# WORK INSTRUCTION
Within the records that follow, count the lines containing the string "subsection". Reply only with the count.

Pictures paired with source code
* * * * *

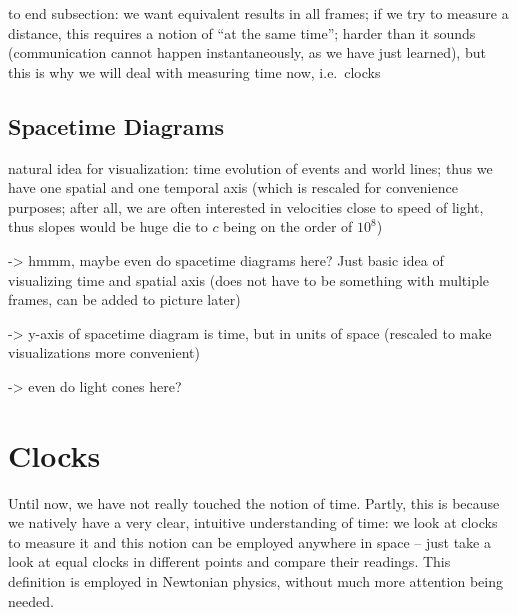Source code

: to end subsection: we want equivalent results in all frames; if we try to measure a distance, this requires a notion of \enquote{at the same time}; harder than it sounds (communication cannot happen instantaneously, as we have just learned), but this is why we will deal with measuring time now, i.e.~clocks



		\subsection{Spacetime Diagrams}
natural idea for visualization: time evolution of events and world lines; thus we have one spatial and one temporal axis (which is rescaled for convenience purposes; after all, we are often interested in velocities close to speed of light, thus slopes would be huge die to $c$ being on the order of $10^8$)

-> hmmm, maybe even do spacetime diagrams here? Just basic idea of visualizing time and spatial axis (does not have to be something with multiple frames, can be added to picture later)

-> y-axis of spacetime diagram is time, but in units of space (rescaled to make visualizations more convenient)


-> even do light cones here?


\begin{figure}
\centering


\caption{}
\end{figure}



\newpage



	\section{Clocks}%
Until now, we have not really touched the notion of time. Partly, this is because we natively have a very clear, intuitive understanding of time: we look at clocks to measure it and this notion can be employed anywhere in space -- just take a look at equal clocks in different points and compare their readings. This definition is employed in Newtonian physics, without much more attention being needed.


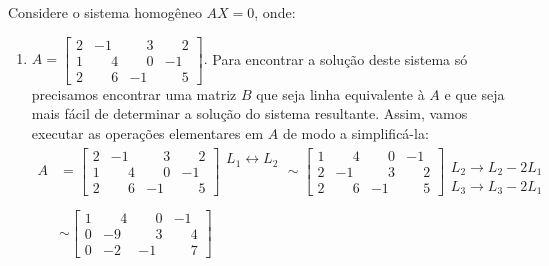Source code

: \begin{exemplo}
	Considere o sistema homog\^eneo $AX = 0$, onde:
	\begin{enumerate}[label={\arabic*})]
		\item $A = \begin{bmatrix}
						2 & -1 & \phantom{-}3 & \phantom{-}2\\
						1 & \phantom{-}4 & \phantom{-}0 & -1\\
						2 & \phantom{-}6 & -1 & \phantom{-}5
					\end{bmatrix}.$
		Para encontrar a solu\c{c}\~ao deste sistema s\'o precisamos encontrar uma matriz $B$ que seja linha equivalente \`a $A$ e que seja mais f\'acil de determinar a solu\c{c}\~ao do sistema resultante. Assim, vamos executar as opera\c{c}\~oes elementares em $A$ de modo a simplific\'a-la:
		\begin{align*}
			A &=
				\left[
					\begin{array}{cccc}
						2 & -1 & \phantom{-}3 & \phantom{-}2\\
						1 & \phantom{-}4 & \phantom{-}0 & -1\\
						2 & \phantom{-}6 & -1 & \phantom{-}5
					\end{array}
				\right]
				\begin{array}{l}
					L_1 \leftrightarrow L_2\\
					\phantom{x}\\
					\phantom{x}
				\end{array} \sim
				\left[
					\begin{array}{cccc}
						1 & \phantom{-}4 & \phantom{-}0 & -1\\
						2 & -1 & \phantom{-}3 & \phantom{-}2\\
						2 & \phantom{-}6 & -1 & \phantom{-}5
					\end{array}
				\right]
				\begin{array}{l}
					\phantom{x}\\
					L_2 \to L_2 - 2L_1\\
					L_3 \to L_3 - 2L_1
				\end{array}\\ \\ &\sim
				\left[
					\begin{array}{cccc}
						1 & \phantom{-}4 & \phantom{-}0 & -1\\
						0 & -9 & \phantom{-}3 & \phantom{-}4\\
						0 & -2 & -1 & \phantom{-}7
					\end{array}
				\right]

\end{align*}
\end{enumerate}
\end{exemplo}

* * * * *

# RESPONSE TO THIS TASK
2